Lego is general graph structure. Our programs have roughly star topology - bunch of libraries and some control logic that drives it. Good libraries _are_ like snapping Lego blocks. Those have good scope around domain, well designed API and establish abstractions that don't leak. Think sqlite, zeromq, zlib. The central controlling part is too "involved" in domain and chosen tech stack to reuse easily.

The software that requires organ transplant just wasn't written to be reused. It is a matter of effort and cost. You cannot just solve your problem and wrap it in a library - you need to take care of all common use cases, define edge case behavior, test, document... It costs a lot more and that price is hard to justify. In the end it's the product that makes money and library is forgotten as long as it does its job. We need to fix the open-source income ecosystem.

I disagree.

Never has it been easier to find existing code, download it and snap it into your project. Npm, nuget, etc, etc.

Also, on the front end there are no shortage of plug and play widget libraries.

Sometimes we need to take a step back and appreciate how things have improved over the years.

Exactly - with these packaging services, developers have learned how to make their software more re-usable. The 3rd party component eco-system is a multi-billion dollar industry that continues to grow.

When reading the title I figured it would explain something different to what the author does: when doing a organ transplant (except for the liver maybe) the organ is no longer usable to the donor.

Translatable to software, your reusable piece of code might not be so reusable as you think, missing lots of abstractions and having lots of specific code for just one specific consumer. Taking a piece of functionality from one part of your software and using it for something else might harm the original use due to broken API's, introduced complexity latency and failures, etc. Even ending up with having 2 split versions of your reusable component for each use case that you now have to maintain seperately.

This is not that accurate if we talk about libraries. Those mostly have well defined scope, well defined interface, and are designed to be integrated so most definitelly feel like LEGO.

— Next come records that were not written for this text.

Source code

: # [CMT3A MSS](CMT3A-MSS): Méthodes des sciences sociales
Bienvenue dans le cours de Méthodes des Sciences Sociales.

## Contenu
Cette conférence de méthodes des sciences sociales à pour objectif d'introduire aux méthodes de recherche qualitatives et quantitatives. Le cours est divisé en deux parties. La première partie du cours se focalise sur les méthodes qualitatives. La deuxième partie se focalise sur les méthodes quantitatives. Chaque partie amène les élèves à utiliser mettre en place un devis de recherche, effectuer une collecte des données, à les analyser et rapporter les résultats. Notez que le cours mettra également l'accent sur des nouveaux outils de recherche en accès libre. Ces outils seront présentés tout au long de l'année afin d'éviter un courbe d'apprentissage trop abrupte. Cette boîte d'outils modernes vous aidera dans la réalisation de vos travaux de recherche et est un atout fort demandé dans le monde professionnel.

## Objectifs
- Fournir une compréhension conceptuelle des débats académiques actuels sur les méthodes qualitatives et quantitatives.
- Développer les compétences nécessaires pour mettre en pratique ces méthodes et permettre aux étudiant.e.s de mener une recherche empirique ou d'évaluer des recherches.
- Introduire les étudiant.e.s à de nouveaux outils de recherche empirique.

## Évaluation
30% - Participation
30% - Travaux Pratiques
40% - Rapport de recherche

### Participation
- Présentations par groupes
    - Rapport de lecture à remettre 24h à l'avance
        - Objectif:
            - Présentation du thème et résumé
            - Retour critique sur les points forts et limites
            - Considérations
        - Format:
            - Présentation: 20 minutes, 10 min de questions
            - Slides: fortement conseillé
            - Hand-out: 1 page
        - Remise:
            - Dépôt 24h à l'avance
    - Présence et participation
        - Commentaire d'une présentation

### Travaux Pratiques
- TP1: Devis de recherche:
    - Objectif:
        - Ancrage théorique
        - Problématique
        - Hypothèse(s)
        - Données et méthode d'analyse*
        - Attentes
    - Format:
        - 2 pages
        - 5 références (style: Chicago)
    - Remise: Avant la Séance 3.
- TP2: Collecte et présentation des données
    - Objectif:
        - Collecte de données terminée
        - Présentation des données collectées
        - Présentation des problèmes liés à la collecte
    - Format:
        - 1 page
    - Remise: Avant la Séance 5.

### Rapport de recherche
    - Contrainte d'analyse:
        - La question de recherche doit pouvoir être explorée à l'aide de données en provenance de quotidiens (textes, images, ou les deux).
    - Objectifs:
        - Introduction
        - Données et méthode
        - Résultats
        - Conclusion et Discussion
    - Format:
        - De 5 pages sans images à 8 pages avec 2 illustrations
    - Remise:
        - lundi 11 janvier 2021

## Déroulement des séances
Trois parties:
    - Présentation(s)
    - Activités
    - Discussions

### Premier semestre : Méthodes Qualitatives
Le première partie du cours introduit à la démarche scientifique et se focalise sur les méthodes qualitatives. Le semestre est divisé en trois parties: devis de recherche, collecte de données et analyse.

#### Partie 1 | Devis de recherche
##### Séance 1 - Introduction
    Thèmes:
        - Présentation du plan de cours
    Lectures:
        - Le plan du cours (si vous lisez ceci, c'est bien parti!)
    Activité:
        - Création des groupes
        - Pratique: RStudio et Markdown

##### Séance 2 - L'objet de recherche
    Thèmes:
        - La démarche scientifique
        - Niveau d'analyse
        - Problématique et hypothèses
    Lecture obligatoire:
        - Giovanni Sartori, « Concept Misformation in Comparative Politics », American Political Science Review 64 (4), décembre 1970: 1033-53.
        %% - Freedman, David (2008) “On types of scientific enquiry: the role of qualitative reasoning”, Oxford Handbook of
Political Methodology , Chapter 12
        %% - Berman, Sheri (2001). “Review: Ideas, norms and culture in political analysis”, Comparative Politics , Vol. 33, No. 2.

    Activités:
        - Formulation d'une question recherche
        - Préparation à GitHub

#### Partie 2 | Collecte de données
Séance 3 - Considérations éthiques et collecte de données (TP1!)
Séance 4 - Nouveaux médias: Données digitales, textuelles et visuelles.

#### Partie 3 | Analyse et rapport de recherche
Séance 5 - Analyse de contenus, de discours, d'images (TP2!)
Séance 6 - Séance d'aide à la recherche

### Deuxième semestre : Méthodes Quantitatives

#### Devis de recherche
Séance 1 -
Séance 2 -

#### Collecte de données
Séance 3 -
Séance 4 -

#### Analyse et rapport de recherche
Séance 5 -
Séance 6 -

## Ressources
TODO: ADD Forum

However, this is totally accurate when reusing the code from your previous project on your next one. I developed many large gov services, and each one reused bunch of stuff from previous ones like user management, complete areas of functionality etc. Here, the analogy is adequate, artefacts from previous projects creeep in constantly. This feels more like single project evolving (or devolving) over long period of time (years to decade).

My favourite form of software reuse is when I just use my old code as reference but import or duplicate almost none of it.

Feels so good to write similar software in 1/10th the time because the hard fought ideas are already won.

That is knowledge reuse. Its hardly applicable with bigger project where the knowledge is spread across teams or even lost, then we have things like NIH or big-rewrites.

https://github.com/kohler/click is a library that I've found has a lot of reusability built into it, and operates a lot like snapping Lego blocks together.

When you're talking about not being able to reuse code, I think it depends on how you've designed your system. Design for reusability seems like it needs to be key goal in development in order to achieve software re-use.

The reason Lego works is a simple, well-defined interface. Two bricks stick together by friction because the stud pattern on one matches the hole pattern on the other precisely. Fortunately, that's a model that translates well to software.

The way to make software reuse more like organ transplant than building Legos is to ignore the advice to keep the interfaces simple and precise. Or worse, don't even bother defining an interface, its data types, or error conditions.

When I hear "snapping software like Lego bricks" my mind immediately goes to the Spring Framework, which must be one of the largest, most-used, and most complete (modern) attempts at this paradigm. I haven't used it for anything large, but I would say it does not deliver on that promise.

I'm curious to hear from those who have worked on large, sophisticated, Spring Framework apps - does it really feel like snapping pieces together?

No, but Rails definitely did feel like snapping pieces together. RailsCasts was a blessing.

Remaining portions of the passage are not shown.